Regional

Leilão para venda de fazenda da Usina Guaricanga não é realizado

Lilian Grasiela
| Tempo de leitura: 3 min

Presidente Alves ? O leilão que poderia concretizar a negociação da Fazenda São Sebastião para pagar parte das dívidas trabalhistas dos credores da Destilaria Guaricanga, em Presidente Alves (56 quilômetros de Bauru), não foi realizado.
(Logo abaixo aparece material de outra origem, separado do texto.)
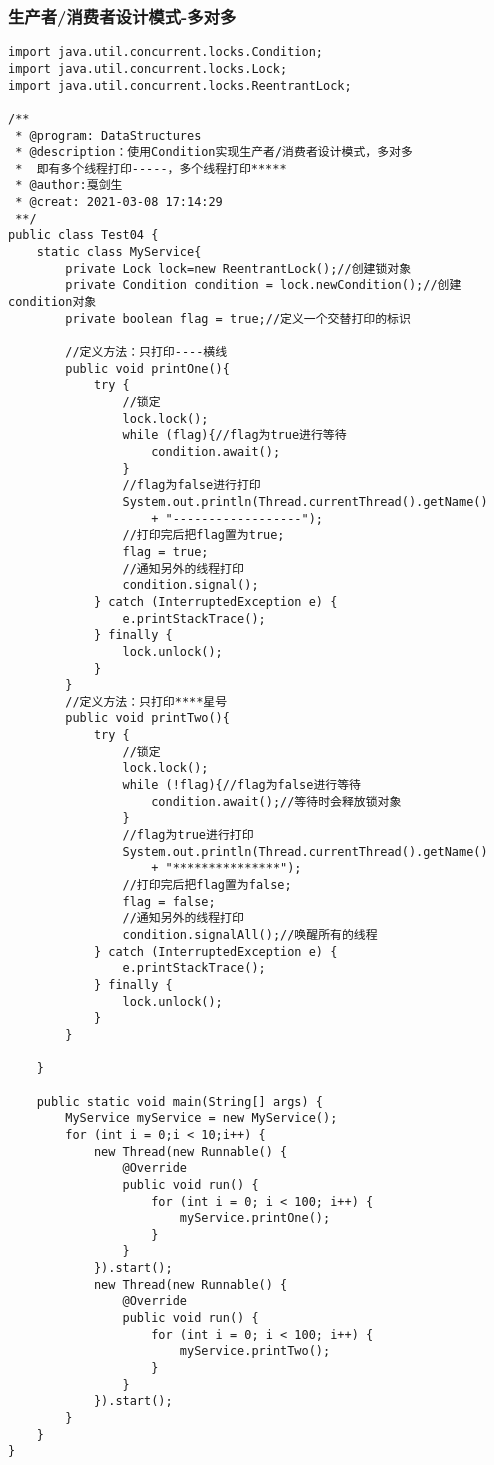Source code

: \documentclass[a4paper]{report}
\begin{document}
\subsubsection{生产者/消费者设计模式-多对多}
\begin{Verbatim}[frame=single,numbersep=5pt,xleftmargin=1.5em,xrightmargin=1.5em]
import java.util.concurrent.locks.Condition;
import java.util.concurrent.locks.Lock;
import java.util.concurrent.locks.ReentrantLock;

/**
 * @program: DataStructures
 * @description：使用Condition实现生产者/消费者设计模式，多对多
 *  即有多个线程打印-----，多个线程打印*****
 * @author:戛剑生
 * @creat: 2021-03-08 17:14:29
 **/
public class Test04 {
    static class MyService{
        private Lock lock=new ReentrantLock();//创建锁对象
        private Condition condition = lock.newCondition();//创建condition对象
        private boolean flag = true;//定义一个交替打印的标识

        //定义方法：只打印----横线
        public void printOne(){
            try {
                //锁定
                lock.lock();
                while (flag){//flag为true进行等待
                    condition.await();
                }
                //flag为false进行打印
                System.out.println(Thread.currentThread().getName()
                    + "------------------");
                //打印完后把flag置为true;
                flag = true;
                //通知另外的线程打印
                condition.signal();
            } catch (InterruptedException e) {
                e.printStackTrace();
            } finally {
                lock.unlock();
            }
        }
        //定义方法：只打印****星号
        public void printTwo(){
            try {
                //锁定
                lock.lock();
                while (!flag){//flag为false进行等待
                    condition.await();//等待时会释放锁对象
                }
                //flag为true进行打印
                System.out.println(Thread.currentThread().getName()
                    + "***************");
                //打印完后把flag置为false;
                flag = false;
                //通知另外的线程打印
                condition.signalAll();//唤醒所有的线程
            } catch (InterruptedException e) {
                e.printStackTrace();
            } finally {
                lock.unlock();
            }
        }

    }

    public static void main(String[] args) {
        MyService myService = new MyService();
        for (int i = 0;i < 10;i++) {
            new Thread(new Runnable() {
                @Override
                public void run() {
                    for (int i = 0; i < 100; i++) {
                        myService.printOne();
                    }
                }
            }).start();
            new Thread(new Runnable() {
                @Override
                public void run() {
                    for (int i = 0; i < 100; i++) {
                        myService.printTwo();
                    }
                }
            }).start();
        }
    }
}\end{Verbatim}
\end{document}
Nenhum dos 14 interessados se propôs a pagar o valor mínimo de R$ 21 milhões pelo qual o imóvel foi avaliado, o que "força" a realização de um segundo leilão, no dia 13 de maio, quando a fazenda poderá ser vendida por R$ 13 milhões.
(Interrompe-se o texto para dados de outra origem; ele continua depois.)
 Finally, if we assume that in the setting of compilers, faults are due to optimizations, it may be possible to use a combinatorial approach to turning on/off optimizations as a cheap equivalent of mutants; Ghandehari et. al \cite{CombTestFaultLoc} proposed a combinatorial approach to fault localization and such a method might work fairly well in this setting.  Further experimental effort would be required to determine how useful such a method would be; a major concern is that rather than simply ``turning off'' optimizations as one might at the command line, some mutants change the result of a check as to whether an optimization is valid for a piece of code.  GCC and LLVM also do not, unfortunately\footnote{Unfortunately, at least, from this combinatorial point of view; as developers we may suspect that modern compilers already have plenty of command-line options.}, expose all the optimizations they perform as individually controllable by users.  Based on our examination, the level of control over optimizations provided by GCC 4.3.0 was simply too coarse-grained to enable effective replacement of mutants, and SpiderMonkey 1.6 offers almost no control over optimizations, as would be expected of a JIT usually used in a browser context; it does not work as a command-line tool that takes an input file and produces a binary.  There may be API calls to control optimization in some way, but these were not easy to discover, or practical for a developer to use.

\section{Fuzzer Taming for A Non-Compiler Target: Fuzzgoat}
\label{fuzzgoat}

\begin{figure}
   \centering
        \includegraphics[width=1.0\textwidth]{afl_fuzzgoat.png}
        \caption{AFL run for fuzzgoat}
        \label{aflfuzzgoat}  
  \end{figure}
A Lei de Recuperação Judicial e Falência das Empresas, que rege o processo de recuperação judicial da empresa, previa que a entrada de dinheiro para que fosse efetuado o pagamento de credores poderia ocorrer através de leilão por lances orais, propostas fechadas ou pregão.

No caso da venda da Fazenda São Sebastião, a opção da juíza da Comarca de Pirajuí, Jane Carrasco Alves Floriano, que deferiu em agosto o plano de recuperação da destilaria, foi pelo leilão por lances orais, que seria realizado ontem, às 15h, no Fórum de Bauru.

O advogado de um dos credores, Marcos Alves de Souza, explica que uma questão de ordem técnica acabou gerando algumas dúvidas entre os interessados na propriedade, aproximadamente 14 entre pessoas físicas e representantes de pessoas jurídicas.

Segundo ele, a Lei de Recuperação Judicial e Falências estabelece que a venda no primeiro leilão pode ocorrer por valor abaixo daquele pelo qual o imóvel foi avaliado, no caso R$ 21 milhões. "O Código de Processo Civil fala que, no caso, abaixo da avaliação, só poderia ocorrer no segundo leilão, não no primeiro", revela.

"O oficial abriu o leilão, leu o processo e depois perguntou se tinha alguém que daria mais do que R$ 21 milhões, e não apareceu ninguém; se tinha alguém que daria R$ 22 milhões e não apareceu ninguém. Aí ele deu por encerrado e já vai partir para o segundo leilão, que é dia 13 de maio, às 15h30".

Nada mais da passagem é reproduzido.